7. Ce n’est donc pas la condamnation de la loi qu’elle ait employé la crainte et les châtiments comme on fait pour instruire et corriger des esclaves méchants : c’est sa plus belle louange, sa gloire la plus rare d’avoir arraché les hommes au mal où ils se livraient, de les avoir par sa force propre, délivrés du crime, corrigés et rendus dociles à la grâce, de leur avoir ouvert un chemin vers la philosophie du Nouveau Testament. Car c’était le même Esprit qui dictait les lois de l’Ancien Testament et celles du Nouveau, malgré leurs différences. C’est ce que Paul faisait entendre quand il disait : Parce que nous avons le même esprit de foi, selon qu’il est écrit : J’ai cru, c’est pourquoi j’ai parlé.
Et ce n’est point seulement pour cela qu’il disait : le même Esprit, mais pour une cause non moins importante. Je l’aurais expliqué aujourd’hui, mais je crains que mes enseignements répandus à flots trop abondants ne s’échappent de votre mémoire. Je réserve donc cette explication pour un, prochain entretien, vous exhortant seulement à garder de celui-ci un entier souvenir, à observer exactement mes conseils et à joindre la sagesse pratique à la pureté du dogme. Il faut que l’homme de Dieu soit parfait et disposé à toute sorte de bonnes œuvres. (2Ti. 3,17).

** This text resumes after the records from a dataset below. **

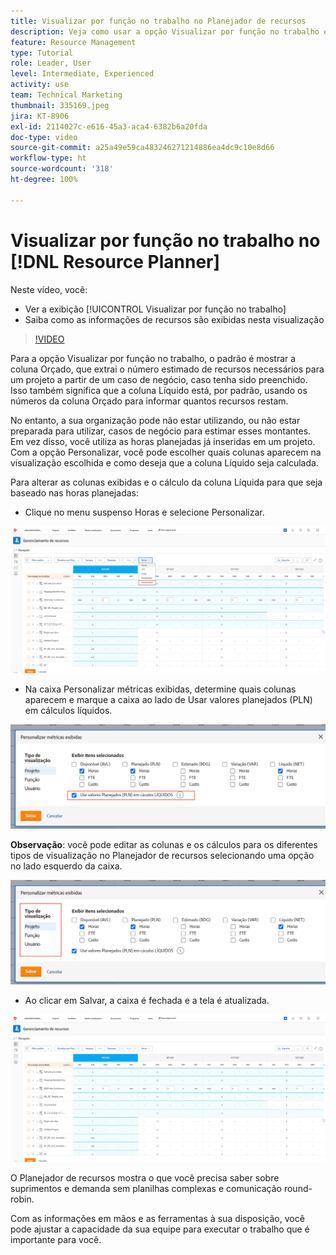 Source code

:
 ```yaml
---
title: Visualizar por função no trabalho no Planejador de recursos
description: Veja como usar a opção Visualizar por função no trabalho e como as informações dos recursos são exibidas nessa visualização.
feature: Resource Management
type: Tutorial
role: Leader, User
level: Intermediate, Experienced
activity: use
team: Technical Marketing
thumbnail: 335169.jpeg
jira: KT-8906
exl-id: 2114027c-e616-45a3-aca4-6382b6a20fda
doc-type: video
source-git-commit: a25a49e59ca483246271214886ea4dc9c10e8d66
workflow-type: ht
source-wordcount: '318'
ht-degree: 100%

---
```


# Visualizar por função no trabalho no [!DNL Resource Planner]

Neste vídeo, você:

* Ver a exibição [!UICONTROL Visualizar por função no trabalho]
* Saiba como as informações de recursos são exibidas nesta visualização


>[!VIDEO](https://video.tv.adobe.com/v/335169/?quality=12&learn=on)

Para a opção Visualizar por função no trabalho, o padrão é mostrar a coluna Orçado, que extrai o número estimado de recursos necessários para um projeto a partir de um caso de negócio, caso tenha sido preenchido. Isso também significa que a coluna Líquido está, por padrão, usando os números da coluna Orçado para informar quantos recursos restam.

No entanto, a sua organização pode não estar utilizando, ou não estar preparada para utilizar, casos de negócio para estimar esses montantes. Em vez disso, você utiliza as horas planejadas já inseridas em um projeto. Com a opção Personalizar, você pode escolher quais colunas aparecem na visualização escolhida e como deseja que a coluna Líquido seja calculada.

Para alterar as colunas exibidas e o cálculo da coluna Líquida para que seja baseado nas horas planejadas:

* Clique no menu suspenso Horas e selecione Personalizar.

![Opção personalizar no menu suspenso](assets/NetHours01.png)

* Na caixa Personalizar métricas exibidas, determine quais colunas aparecem e marque a caixa ao lado de Usar valores planejados (PLN) em cálculos líquidos.

![Usar valores planejados na opção de cálculos líquidos](assets/NetHours02.png)

**Observação**: você pode editar as colunas e os cálculos para os diferentes tipos de visualização no Planejador de recursos selecionando uma opção no lado esquerdo da caixa.

![Opções de tipo de visualização](assets/NetHours03.jpg)

* Ao clicar em Salvar, a caixa é fechada e a tela é atualizada.

![Ferramenta de planejamento de recursos](assets/NetHours04.jpg)

O Planejador de recursos mostra o que você precisa saber sobre suprimentos e demanda sem planilhas complexas e comunicação round-robin.

Com as informações em mãos e as ferramentas à sua disposição, você pode ajustar a capacidade da sua equipe para executar o trabalho que é importante para você.
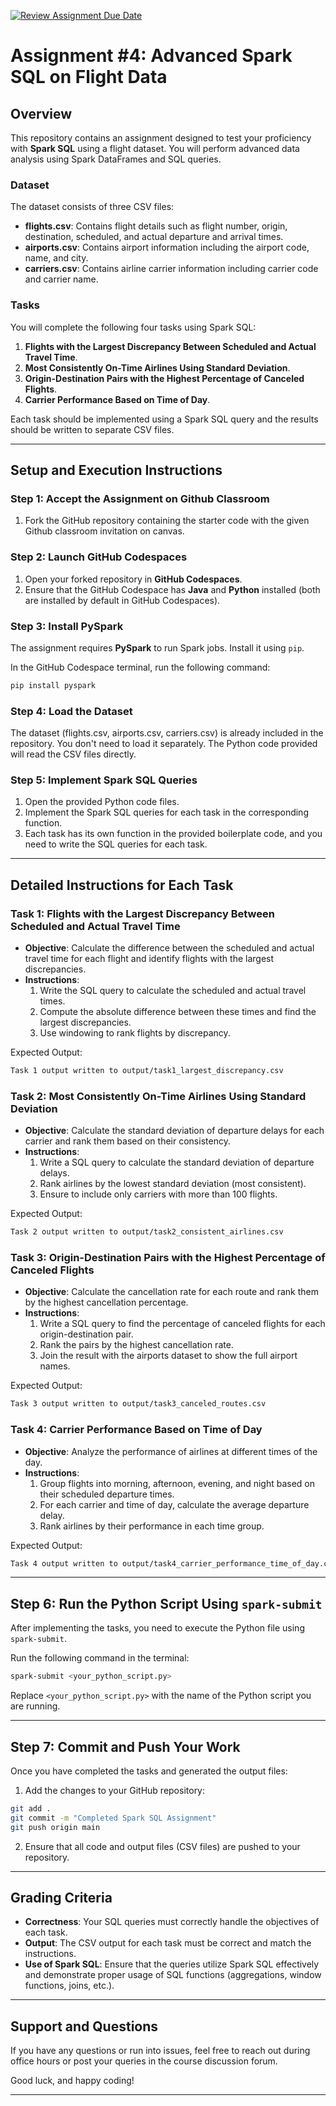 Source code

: [![Review Assignment Due Date](https://classroom.github.com/assets/deadline-readme-button-22041afd0340ce965d47ae6ef1cefeee28c7c493a6346c4f15d667ab976d596c.svg)](https://classroom.github.com/a/KbSS_8DB)
# **Assignment #4: Advanced Spark SQL on Flight Data**

## **Overview**
This repository contains an assignment designed to test your proficiency with **Spark SQL** using a flight dataset. You will perform advanced data analysis using Spark DataFrames and SQL queries.

### **Dataset**
The dataset consists of three CSV files:
- **flights.csv**: Contains flight details such as flight number, origin, destination, scheduled, and actual departure and arrival times.
- **airports.csv**: Contains airport information including the airport code, name, and city.
- **carriers.csv**: Contains airline carrier information including carrier code and carrier name.

### **Tasks**
You will complete the following four tasks using Spark SQL:

1. **Flights with the Largest Discrepancy Between Scheduled and Actual Travel Time**.
2. **Most Consistently On-Time Airlines Using Standard Deviation**.
3. **Origin-Destination Pairs with the Highest Percentage of Canceled Flights**.
4. **Carrier Performance Based on Time of Day**.

Each task should be implemented using a Spark SQL query and the results should be written to separate CSV files.

---

## **Setup and Execution Instructions**

### **Step 1: Accept the Assignment on Github Classroom**
1. Fork the GitHub repository containing the starter code with the given Github classroom invitation on canvas.

### **Step 2: Launch GitHub Codespaces**
1. Open your forked repository in **GitHub Codespaces**.
2. Ensure that the GitHub Codespace has **Java** and **Python** installed (both are installed by default in GitHub Codespaces).

### **Step 3: Install PySpark**
The assignment requires **PySpark** to run Spark jobs. Install it using `pip`.

In the GitHub Codespace terminal, run the following command:
```bash
pip install pyspark
```

### **Step 4: Load the Dataset**
The dataset (flights.csv, airports.csv, carriers.csv) is already included in the repository. You don't need to load it separately. The Python code provided will read the CSV files directly.

### **Step 5: Implement Spark SQL Queries**
1. Open the provided Python code files.
2. Implement the Spark SQL queries for each task in the corresponding function.
3. Each task has its own function in the provided boilerplate code, and you need to write the SQL queries for each task.

---

## **Detailed Instructions for Each Task**

### **Task 1: Flights with the Largest Discrepancy Between Scheduled and Actual Travel Time**
- **Objective**: Calculate the difference between the scheduled and actual travel time for each flight and identify flights with the largest discrepancies.
- **Instructions**:
    1. Write the SQL query to calculate the scheduled and actual travel times.
    2. Compute the absolute difference between these times and find the largest discrepancies.
    3. Use windowing to rank flights by discrepancy.

Expected Output:
```bash
Task 1 output written to output/task1_largest_discrepancy.csv
```

### **Task 2: Most Consistently On-Time Airlines Using Standard Deviation**
- **Objective**: Calculate the standard deviation of departure delays for each carrier and rank them based on their consistency.
- **Instructions**:
    1. Write a SQL query to calculate the standard deviation of departure delays.
    2. Rank airlines by the lowest standard deviation (most consistent).
    3. Ensure to include only carriers with more than 100 flights.

Expected Output:
```bash
Task 2 output written to output/task2_consistent_airlines.csv
```

### **Task 3: Origin-Destination Pairs with the Highest Percentage of Canceled Flights**
- **Objective**: Calculate the cancellation rate for each route and rank them by the highest cancellation percentage.
- **Instructions**:
    1. Write a SQL query to find the percentage of canceled flights for each origin-destination pair.
    2. Rank the pairs by the highest cancellation rate.
    3. Join the result with the airports dataset to show the full airport names.

Expected Output:
```bash
Task 3 output written to output/task3_canceled_routes.csv
```

### **Task 4: Carrier Performance Based on Time of Day**
- **Objective**: Analyze the performance of airlines at different times of the day.
- **Instructions**:
    1. Group flights into morning, afternoon, evening, and night based on their scheduled departure times.
    2. For each carrier and time of day, calculate the average departure delay.
    3. Rank airlines by their performance in each time group.

Expected Output:
```bash
Task 4 output written to output/task4_carrier_performance_time_of_day.csv
```

---

## **Step 6: Run the Python Script Using `spark-submit`**
After implementing the tasks, you need to execute the Python file using `spark-submit`.

Run the following command in the terminal:
```bash
spark-submit <your_python_script.py>
```
Replace `<your_python_script.py>` with the name of the Python script you are running.

---

## **Step 7: Commit and Push Your Work**
Once you have completed the tasks and generated the output files:
1. Add the changes to your GitHub repository:
```bash
git add .
git commit -m "Completed Spark SQL Assignment"
git push origin main
```

2. Ensure that all code and output files (CSV files) are pushed to your repository.

---

## **Grading Criteria**
- **Correctness**: Your SQL queries must correctly handle the objectives of each task.
- **Output**: The CSV output for each task must be correct and match the instructions.
- **Use of Spark SQL**: Ensure that the queries utilize Spark SQL effectively and demonstrate proper usage of SQL functions (aggregations, window functions, joins, etc.).

---

## **Support and Questions**
If you have any questions or run into issues, feel free to reach out during office hours or post your queries in the course discussion forum.

Good luck, and happy coding!

---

À rien ne vous servirait la pureté du dogme si votre vie était impure, de même qu’une vie irréprochable vous serait inutile sans la pureté de la foi. Afin donc de nous assurer de parfaits avantages, affermissons-nous des deux côtés, que notre vie se pare des nobles fruits de toutes vertus, mais principalement de celui de l’aumône dont je vous ai déjà parlé, et qu’il faut pratiquer avec zèle, avec abondance. Quiconque sème peu, dit l’Écriture\it, récolte peu ; et celui qui sème dans les bénédictions récoltera dans les bénédictions. (2Co. 9,6) Que signifient ces paroles, dans les bénédictions ? c’est-à-dire avec abondance. Dans les choses matérielles, la semence et la moisson sont de même nature. Car celui qui sème répand dans la terre du froment, de l’orge ou d’autres sentences pareilles, et quand il fait la moisson, il récolte les mêmes grains. Il n’en est point de même de l’aumône. Vous semez l’argent et vous récoltez la paix devant Dieu ; vous donnez des richesses et vous recevez en échange-le pardon de vos fautes ; vous distribuez du pain et des vêtements, et en récompense vous vous préparez le royaume du ciel et mille biens que l’œil de l’homme ne peut voir, ni son oreille entendre, ni sa pensée concevoir. Le premier de ces biens est que vous devenez semblables à Dieu, autant qu’il est possible à l’homme. Car c’est de l’aumône et de la charité que le Christ avait parlé quand il ajoutait : Afin que vous deveniez semblables à votre Père qui est dans les cieux, qui fait luire son soleil sur les bons et sur les méchants et fait tomber la pluie sur les justes et sur les injustes. (Mat. 5,45) Vous ne pouvez faire luire le soleil, ni faire tomber la pluie, ni répandre vos bienfaits sur toute la face de la terre. Mais il suffit que vous employiez les biens que vous avez en bonnes œuvres pour devenir semblables à Dieu qui fait luire le soleil autant qu’il est possible à l’homme de devenir semblable à Dieu.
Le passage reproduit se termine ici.